I understand there are times when a young woman wants to look alluring. I have tried to talk to her about classy/sexy versus trampy, but she gets defensive. Any advice? -- EMBARRASSED MOM IN WEST VIRGINIA

DEAR MOM: Many young women dress the way your daughter does in an attempt to emulate current social media personalities. Others do it to get attention because they are not sure they have anything more to offer. Because lecturing your daughter has fallen on deaf ears, let her learn these lessons on her own. And in the meantime, concentrate on helping her to appreciate more of the important qualities she has to offer in addition to what I am assuming is a killer figure.


DEAR ABBY: My husband and I have been together for 15 years. We seem to have a lot of issues every year around fall. It has been this way for the last five years.

While my husband and I were separated, he was intimate for a month with a younger woman. He decided to stop seeing her and returned home to work on our marriage, but before he approached me about working things out, he apologized to her first. I don't understand why he owed her an apology. It still bothers me that he felt the need to apologize to her first and not me. What should I do? -- HURT IN THE MIDWEST

DEAR HURT: Your husband may not have been entirely honest with the younger woman about his marital status, or he may have felt guilty for leading her on. Who knows?
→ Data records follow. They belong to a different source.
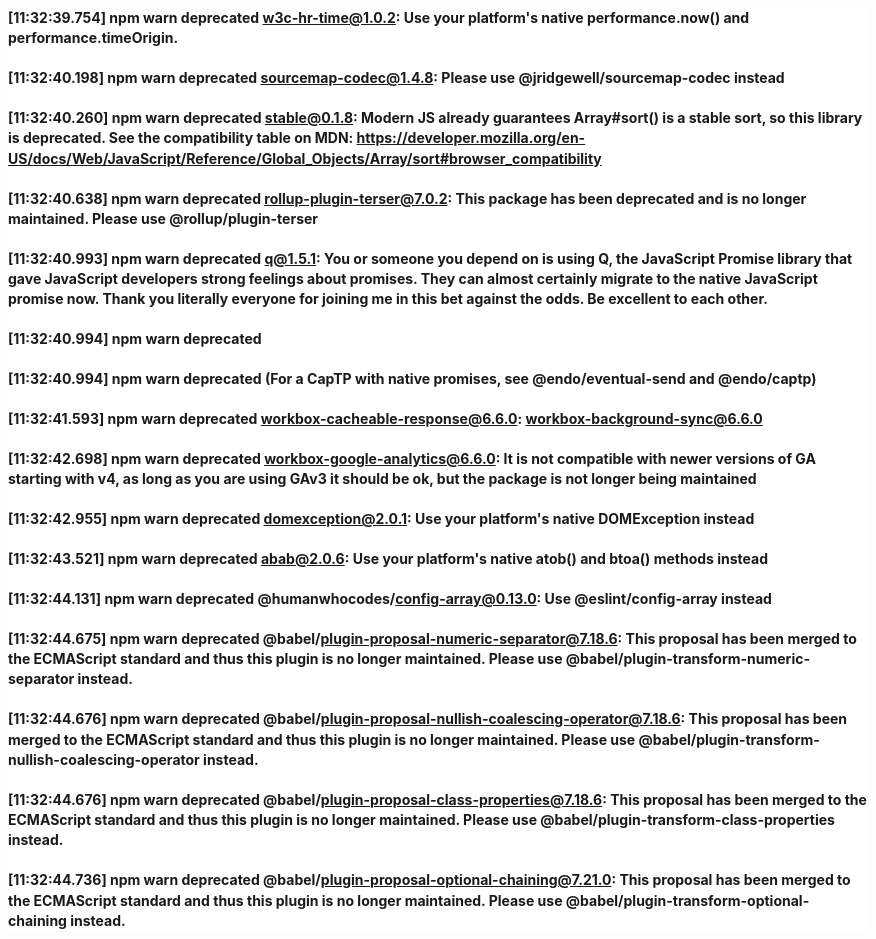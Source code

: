 #### [11:32:39.754] npm warn deprecated w3c-hr-time@1.0.2: Use your platform's native performance.now() and performance.timeOrigin.  
#### [11:32:40.198] npm warn deprecated sourcemap-codec@1.4.8: Please use @jridgewell/sourcemap-codec instead  
#### [11:32:40.260] npm warn deprecated stable@0.1.8: Modern JS already guarantees Array#sort() is a stable sort, so this library is deprecated. See the compatibility table on MDN: https://developer.mozilla.org/en-US/docs/Web/JavaScript/Reference/Global_Objects/Array/sort#browser_compatibility  
#### [11:32:40.638] npm warn deprecated rollup-plugin-terser@7.0.2: This package has been deprecated and is no longer maintained. Please use @rollup/plugin-terser  
#### [11:32:40.993] npm warn deprecated q@1.5.1: You or someone you depend on is using Q, the JavaScript Promise library that gave JavaScript developers strong feelings about promises. They can almost certainly migrate to the native JavaScript promise now. Thank you literally everyone for joining me in this bet against the odds. Be excellent to each other.  
#### [11:32:40.994] npm warn deprecated  
#### [11:32:40.994] npm warn deprecated (For a CapTP with native promises, see @endo/eventual-send and @endo/captp)  
#### [11:32:41.593] npm warn deprecated workbox-cacheable-response@6.6.0: workbox-background-sync@6.6.0  
#### [11:32:42.698] npm warn deprecated workbox-google-analytics@6.6.0: It is not compatible with newer versions of GA starting with v4, as long as you are using GAv3 it should be ok, but the package is not longer being maintained  
#### [11:32:42.955] npm warn deprecated domexception@2.0.1: Use your platform's native DOMException instead  
#### [11:32:43.521] npm warn deprecated abab@2.0.6: Use your platform's native atob() and btoa() methods instead  
#### [11:32:44.131] npm warn deprecated @humanwhocodes/config-array@0.13.0: Use @eslint/config-array instead  
#### [11:32:44.675] npm warn deprecated @babel/plugin-proposal-numeric-separator@7.18.6: This proposal has been merged to the ECMAScript standard and thus this plugin is no longer maintained. Please use @babel/plugin-transform-numeric-separator instead.  
#### [11:32:44.676] npm warn deprecated @babel/plugin-proposal-nullish-coalescing-operator@7.18.6: This proposal has been merged to the ECMAScript standard and thus this plugin is no longer maintained. Please use @babel/plugin-transform-nullish-coalescing-operator instead.  
#### [11:32:44.676] npm warn deprecated @babel/plugin-proposal-class-properties@7.18.6: This proposal has been merged to the ECMAScript standard and thus this plugin is no longer maintained. Please use @babel/plugin-transform-class-properties instead.  
#### [11:32:44.736] npm warn deprecated @babel/plugin-proposal-optional-chaining@7.21.0: This proposal has been merged to the ECMAScript standard and thus this plugin is no longer maintained. Please use @babel/plugin-transform-optional-chaining instead.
In the interest of saving your marriage, I suggest you focus your attention on the fact that you have your husband back and let this go.


DEAR ABBY: I'm a dad with four kids, three of them grown. When we celebrate my birthday or my wife's, or Father's Day or Mother's Day, I'm the one who always pays. For the most recent Father's Day dinner, the check was $240. My wife and I are still paycheck-to-paycheck people, and at least one of my kids makes five times as much as we do between her and her boyfriend. Am I getting this wrong? -- NOT MADE OF MONEY

DEAR NOT MADE: No, you are not. In some families, the parent, "the head of the family," picks up the check for celebrations. However, once the children become adults, they usually step forward on occasions like birthdays, anniversaries, Mother's Day and Father's Day and treat their parents. Because your children don't seem to have noticed that they are now adults, you should point it out to them. Because of the disparity in your incomes, they should at least offer to treat you and your wife on special occasions.